Las dos caravanas
- Escrito por Adolfo Carretero
- Publicado en Poetas
Una
Por la carretera de blancos cambiantes,
cual cinta de plata que hiere el mirar,
va la caravana de los emigrantes
ahogando la rabia que quiere estallar.
Relucen, de podre, sus trajes astrosos.
Gravita sobre ellos trágico dolor.
Macabro desfile... Cruzar de leprosos
que llora miserias y transciende horror...
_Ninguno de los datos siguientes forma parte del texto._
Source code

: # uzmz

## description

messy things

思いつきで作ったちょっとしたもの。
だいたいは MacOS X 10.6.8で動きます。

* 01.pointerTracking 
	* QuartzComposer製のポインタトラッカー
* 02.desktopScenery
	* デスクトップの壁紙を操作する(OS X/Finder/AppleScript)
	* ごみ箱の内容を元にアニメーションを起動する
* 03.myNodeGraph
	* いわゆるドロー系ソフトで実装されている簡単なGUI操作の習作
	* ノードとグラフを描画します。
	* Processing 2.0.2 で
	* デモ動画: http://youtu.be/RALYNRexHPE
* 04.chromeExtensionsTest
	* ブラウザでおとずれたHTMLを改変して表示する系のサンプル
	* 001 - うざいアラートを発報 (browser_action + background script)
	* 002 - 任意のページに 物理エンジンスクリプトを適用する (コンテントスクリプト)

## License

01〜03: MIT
El mar ruge en bravos aullidos de fiera.
Salpican, de espuma, la playa sus olas,
y tiembla la débil barquilla velera
y crugen los lienzos de las banderolas.
Vuelan las miradas al hogar dejado,
perdido en las brumas de la lejanía.
Hay en el ambiente, de nubes cargado,
la nota rojiza de una rebeldía...
El vapor soberbio, cual dragón potente,
la carne ultrajada comienza á tragar,
y silba su aguda sirena estridente
y quiebra las aguas negruzcas del mar...
Otra
La nación, esclava de un poder tirano,
sumida en las sombras de la noche fría,
contempla el desfile de su soberano
con disimulada trágica ironía.
Erguidos de orgullo los grandes señores
cruzan en caballos de lucida piel.
Les sigue el cortejo de los servidores
en pompa ridícula de servil lebrel.
Brillan las pupilas de la multitud
con fosforescencia de sorda protesta.
Hay en los semblantes extraña actitud.
El pueblo está hambriento y el rey va de fiesta.
Apoteosis
Rásganse las sombras en un temblor ciego.
Suena á muerte el vivo tronar del cañón.
Junto á las rabiosas víboras del fuego
ruge, vindicada, la hambrienta nación.